Installation#

Getting Python#

If it is your first time with Python, we recommend conda, mamba or pip as easy-to-use package managers. They are available for Windows, Mac OS X and GNU/Linux.

It is always helpful to use dedicated conda/mamba environments or virtual environments.

Getting a solver for optimisation#

PyPSA passes optimisation problems for Power System Optimization to an external solver. PyPSA is known to work via linopy with the free software

and the non-free software, commercial software (for some of which free academic licenses are available)
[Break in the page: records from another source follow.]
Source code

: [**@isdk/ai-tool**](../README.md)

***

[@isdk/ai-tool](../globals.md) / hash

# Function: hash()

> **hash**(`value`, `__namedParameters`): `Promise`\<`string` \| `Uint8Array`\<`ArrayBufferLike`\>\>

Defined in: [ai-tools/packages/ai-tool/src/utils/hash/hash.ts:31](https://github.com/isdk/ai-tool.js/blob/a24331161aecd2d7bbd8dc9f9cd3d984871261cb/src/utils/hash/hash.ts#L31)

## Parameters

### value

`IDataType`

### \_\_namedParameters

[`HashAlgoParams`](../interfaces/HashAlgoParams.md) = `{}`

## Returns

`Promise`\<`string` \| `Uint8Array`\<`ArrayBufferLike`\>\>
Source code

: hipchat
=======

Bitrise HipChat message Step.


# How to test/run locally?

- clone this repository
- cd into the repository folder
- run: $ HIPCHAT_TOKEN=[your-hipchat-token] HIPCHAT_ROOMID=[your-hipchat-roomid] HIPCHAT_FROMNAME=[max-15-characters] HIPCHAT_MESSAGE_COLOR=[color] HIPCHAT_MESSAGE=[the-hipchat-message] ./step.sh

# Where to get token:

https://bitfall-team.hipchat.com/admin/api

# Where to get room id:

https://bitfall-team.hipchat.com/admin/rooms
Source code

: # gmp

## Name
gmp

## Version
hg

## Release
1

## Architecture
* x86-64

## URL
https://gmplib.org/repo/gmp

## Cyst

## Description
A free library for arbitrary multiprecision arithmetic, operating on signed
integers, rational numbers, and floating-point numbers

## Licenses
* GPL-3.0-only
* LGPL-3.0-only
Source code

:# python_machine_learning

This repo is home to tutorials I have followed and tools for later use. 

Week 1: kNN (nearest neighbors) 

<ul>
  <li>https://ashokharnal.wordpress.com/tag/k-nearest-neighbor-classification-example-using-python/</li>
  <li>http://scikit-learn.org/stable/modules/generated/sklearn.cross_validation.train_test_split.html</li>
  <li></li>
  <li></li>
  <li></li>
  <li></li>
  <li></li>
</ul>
For installation instructions of these solvers for your operating system, follow the links above.

Depending on your operating system, you can also install some of the open-source solvers in a conda or pip environment.
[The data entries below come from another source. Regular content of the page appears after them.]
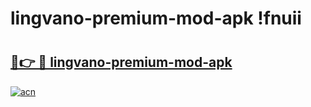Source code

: # lingvano-premium-mod-apk !fnuii

# <h2><a href="https://ir0o6r.esa.edu.pl?title=lingvano-premium-mod-apk&ref=fnuii">🔗👉 🔴 lingvano-premium-mod-apk</a></h2>

[![acn](https://github.com/user-attachments/assets/0f9c940e-d8b0-45ae-aac7-cd30a18b3e1c)](https://ir0o6r.esa.edu.pl?title=lingvano-premium-mod-apk&ref=fnuii)

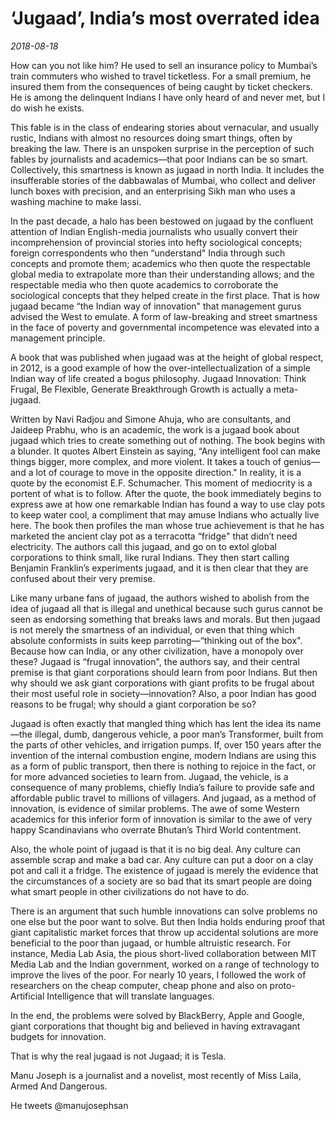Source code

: # ‘Jugaad’, India’s most overrated idea

*2018-08-18*

How can you not like him? He used to sell an insurance policy to
Mumbai’s train commuters who wished to travel ticketless. For a small
premium, he insured them from the consequences of being caught by ticket
checkers. He is among the delinquent Indians I have only heard of and
never met, but I do wish he exists.

This fable is in the class of endearing stories about vernacular, and
usually rustic, Indians with almost no resources doing smart things,
often by breaking the law. There is an unspoken surprise in the
perception of such fables by journalists and academics—that poor Indians
can be so smart. Collectively, this smartness is known as jugaad in
north India. It includes the insufferable stories of the dabbawalas of
Mumbai, who collect and deliver lunch boxes with precision, and an
enterprising Sikh man who uses a washing machine to make lassi.

In the past decade, a halo has been bestowed on jugaad by the confluent
attention of Indian English-media journalists who usually convert their
incomprehension of provincial stories into hefty sociological concepts;
foreign correspondents who then “understand" India through such concepts
and promote them; academics who then quote the respectable global media
to extrapolate more than their understanding allows; and the respectable
media who then quote academics to corroborate the sociological concepts
that they helped create in the first place. That is how jugaad became
“the Indian way of innovation" that management gurus advised the West to
emulate. A form of law-breaking and street smartness in the face of
poverty and governmental incompetence was elevated into a management
principle.

A book that was published when jugaad was at the height of global
respect, in 2012, is a good example of how the over-intellectualization
of a simple Indian way of life created a bogus philosophy. Jugaad
Innovation: Think Frugal, Be Flexible, Generate Breakthrough Growth is
actually a meta-jugaad.

Written by Navi Radjou and Simone Ahuja, who are consultants, and
Jaideep Prabhu, who is an academic, the work is a jugaad book about
jugaad which tries to create something out of nothing. The book begins
with a blunder. It quotes Albert Einstein as saying, “Any intelligent
fool can make things bigger, more complex, and more violent. It takes a
touch of genius—and a lot of courage to move in the opposite direction."
In reality, it is a quote by the economist E.F. Schumacher. This moment
of mediocrity is a portent of what is to follow. After the quote, the
book immediately begins to express awe at how one remarkable Indian has
found a way to use clay pots to keep water cool, a compliment that may
amuse Indians who actually live here. The book then profiles the man
whose true achievement is that he has marketed the ancient clay pot as a
terracotta “fridge" that didn’t need electricity. The authors call this
jugaad, and go on to extol global corporations to think small, like
rural Indians. They then start calling Benjamin Franklin’s experiments
jugaad, and it is then clear that they are confused about their very
premise.

Like many urbane fans of jugaad, the authors wished to abolish from the
idea of jugaad all that is illegal and unethical because such gurus
cannot be seen as endorsing something that breaks laws and morals. But
then jugaad is not merely the smartness of an individual, or even that
thing which absolute conformists in suits keep parroting—“thinking out
of the box". Because how can India, or any other civilization, have a
monopoly over these? Jugaad is “frugal innovation", the authors say, and
their central premise is that giant corporations should learn from poor
Indians. But then why should we ask giant corporations with giant
profits to be frugal about their most useful role in society—innovation?
Also, a poor Indian has good reasons to be frugal; why should a giant
corporation be so?

Jugaad is often exactly that mangled thing which has lent the idea its
name—the illegal, dumb, dangerous vehicle, a poor man’s Transformer,
built from the parts of other vehicles, and irrigation pumps. If, over
150 years after the invention of the internal combustion engine, modern
Indians are using this as a form of public transport, then there is
nothing to rejoice in the fact, or for more advanced societies to learn
from. Jugaad, the vehicle, is a consequence of many problems, chiefly
India’s failure to provide safe and affordable public travel to millions
of villagers. And jugaad, as a method of innovation, is evidence of
similar problems. The awe of some Western academics for this inferior
form of innovation is similar to the awe of very happy Scandinavians who
overrate Bhutan’s Third World contentment.

Also, the whole point of jugaad is that it is no big deal. Any culture
can assemble scrap and make a bad car. Any culture can put a door on a
clay pot and call it a fridge. The existence of jugaad is merely the
evidence that the circumstances of a society are so bad that its smart
people are doing what smart people in other civilizations do not have to
do.

There is an argument that such humble innovations can solve problems no
one else but the poor want to solve. But then India holds enduring proof
that giant capitalistic market forces that throw up accidental solutions
are more beneficial to the poor than jugaad, or humble altruistic
research. For instance, Media Lab Asia, the pious short-lived
collaboration between MIT Media Lab and the Indian government, worked on
a range of technology to improve the lives of the poor. For nearly 10
years, I followed the work of researchers on the cheap computer, cheap
phone and also on proto-Artificial Intelligence that will translate
languages.

In the end, the problems were solved by BlackBerry, Apple and Google,
giant corporations that thought big and believed in having extravagant
budgets for innovation.

That is why the real jugaad is not Jugaad; it is Tesla.  
  
Manu Joseph is a journalist and a novelist, most recently of Miss Laila,
Armed And Dangerous.

He tweets @manujosephsan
For HiGHS on all operating systems:

pip install highspy

For GLPK on all operating systems:

conda install -c conda-forge glpk

For CBC on all operating systems except for Windows:

conda install -c conda-forge coincbc

Note

Commercial solvers such as Gurobi, CPLEX, and Xpress currently significantly outperform open-source solvers for large-scale problems. It might be the case that you can only retrieve solutions by using a commercial solver.
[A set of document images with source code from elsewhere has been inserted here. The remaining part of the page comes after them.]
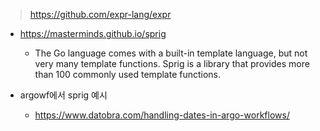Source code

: > <https://github.com/expr-lang/expr>

- <https://masterminds.github.io/sprig>
  - The Go language comes with a built-in template language, but not very many template functions. Sprig is a library that provides more than 100 commonly used template functions.

- argowf에서 sprig 예시
  - <https://www.datobra.com/handling-dates-in-argo-workflows/>
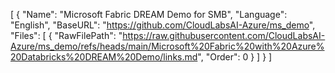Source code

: [
  {
    "Name": "Microsoft Fabric DREAM Demo for SMB",
    "Language": "English",
    "BaseURL": "https://github.com/CloudLabsAI-Azure/ms_demo",
    "Files": [
      {
        "RawFilePath": "https://raw.githubusercontent.com/CloudLabsAI-Azure/ms_demo/refs/heads/main/Microsoft%20Fabric%20with%20Azure%20Databricks%20DREAM%20Demo/links.md",
        "Order": 0
      }
    ]
  }
]
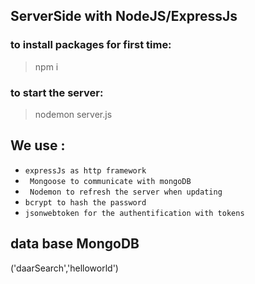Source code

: ## ServerSide with NodeJS/ExpressJs

### to install packages for first time:
> npm i

### to start the server:
> nodemon server.js



## We use :
* `expressJs as http framework`
* ` Mongoose to communicate with mongoDB`
* ` Nodemon to refresh the server when updating`
* `bcrypt to hash the password`
* `jsonwebtoken for the authentification with tokens`

## data base MongoDB


('daarSearch','helloworld')
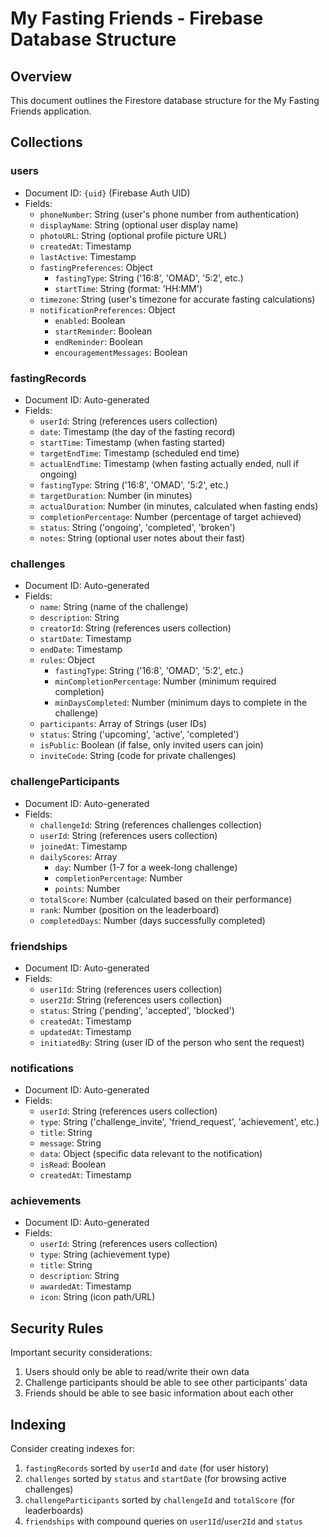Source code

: # My Fasting Friends - Firebase Database Structure

## Overview
This document outlines the Firestore database structure for the My Fasting Friends application.

## Collections

### users
- Document ID: `{uid}` (Firebase Auth UID)
- Fields:
  - `phoneNumber`: String (user's phone number from authentication)
  - `displayName`: String (optional user display name)
  - `photoURL`: String (optional profile picture URL)
  - `createdAt`: Timestamp
  - `lastActive`: Timestamp
  - `fastingPreferences`: Object
    - `fastingType`: String ('16:8', 'OMAD', '5:2', etc.)
    - `startTime`: String (format: 'HH:MM')
  - `timezone`: String (user's timezone for accurate fasting calculations)
  - `notificationPreferences`: Object
    - `enabled`: Boolean
    - `startReminder`: Boolean
    - `endReminder`: Boolean
    - `encouragementMessages`: Boolean

### fastingRecords
- Document ID: Auto-generated
- Fields:
  - `userId`: String (references users collection)
  - `date`: Timestamp (the day of the fasting record)
  - `startTime`: Timestamp (when fasting started)
  - `targetEndTime`: Timestamp (scheduled end time)
  - `actualEndTime`: Timestamp (when fasting actually ended, null if ongoing)
  - `fastingType`: String ('16:8', 'OMAD', '5:2', etc.)
  - `targetDuration`: Number (in minutes)
  - `actualDuration`: Number (in minutes, calculated when fasting ends)
  - `completionPercentage`: Number (percentage of target achieved)
  - `status`: String ('ongoing', 'completed', 'broken')
  - `notes`: String (optional user notes about their fast)

### challenges
- Document ID: Auto-generated
- Fields:
  - `name`: String (name of the challenge)
  - `description`: String
  - `creatorId`: String (references users collection)
  - `startDate`: Timestamp
  - `endDate`: Timestamp
  - `rules`: Object
    - `fastingType`: String ('16:8', 'OMAD', '5:2', etc.)
    - `minCompletionPercentage`: Number (minimum required completion)
    - `minDaysCompleted`: Number (minimum days to complete in the challenge)
  - `participants`: Array of Strings (user IDs)
  - `status`: String ('upcoming', 'active', 'completed')
  - `isPublic`: Boolean (if false, only invited users can join)
  - `inviteCode`: String (code for private challenges)

### challengeParticipants
- Document ID: Auto-generated
- Fields:
  - `challengeId`: String (references challenges collection)
  - `userId`: String (references users collection)
  - `joinedAt`: Timestamp
  - `dailyScores`: Array
    - `day`: Number (1-7 for a week-long challenge)
    - `completionPercentage`: Number
    - `points`: Number
  - `totalScore`: Number (calculated based on their performance)
  - `rank`: Number (position on the leaderboard)
  - `completedDays`: Number (days successfully completed)

### friendships
- Document ID: Auto-generated
- Fields:
  - `user1Id`: String (references users collection)
  - `user2Id`: String (references users collection)
  - `status`: String ('pending', 'accepted', 'blocked')
  - `createdAt`: Timestamp
  - `updatedAt`: Timestamp
  - `initiatedBy`: String (user ID of the person who sent the request)

### notifications
- Document ID: Auto-generated
- Fields:
  - `userId`: String (references users collection)
  - `type`: String ('challenge_invite', 'friend_request', 'achievement', etc.)
  - `title`: String
  - `message`: String
  - `data`: Object (specific data relevant to the notification)
  - `isRead`: Boolean
  - `createdAt`: Timestamp

### achievements
- Document ID: Auto-generated
- Fields:
  - `userId`: String (references users collection)
  - `type`: String (achievement type)
  - `title`: String
  - `description`: String
  - `awardedAt`: Timestamp
  - `icon`: String (icon path/URL)

## Security Rules

Important security considerations:
1. Users should only be able to read/write their own data
2. Challenge participants should be able to see other participants' data
3. Friends should be able to see basic information about each other

## Indexing

Consider creating indexes for:
1. `fastingRecords` sorted by `userId` and `date` (for user history)
2. `challenges` sorted by `status` and `startDate` (for browsing active challenges)
3. `challengeParticipants` sorted by `challengeId` and `totalScore` (for leaderboards)
4. `friendships` with compound queries on `user1Id`/`user2Id` and `status`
Installing PyPSA with conda#

If you are using conda you can install PyPSA with:

conda install -c conda-forge pypsa

In all of the above commands you can replace conda with mamba if you use this alternative.

Installing PyPSA with pip#

If you have the Python package installer pip then just run:

pip install pypsa

If you’re feeling adventurous, you can also install the latest master branch from github with:

pip install git+https://github.com/PyPSA/PyPSA.git

Conservative installation#

If you’re very conservative and don’t like package managers, you can just download the code from the PyPSA github repository and add the directory of PyPSA to your python path with e.g.:

import sys

sys.path.append("path/to/PyPSA")

import pypsa

Upgrading PyPSA#

We recommend always keeping your PyPSA installation up-to-date, since bugs get fixed and new features are added. PyPSA is also only tested with the latest stable versions of all the dependent packages for the respective Python versions.

To upgrade PyPSA with pip, do at the command line:

pip install -U pypsa

To upgrade PyPSA with conda, do at the command line:

conda update pypsa

Don’t forget to read the Release Notes regarding API changes that might require you to update your code.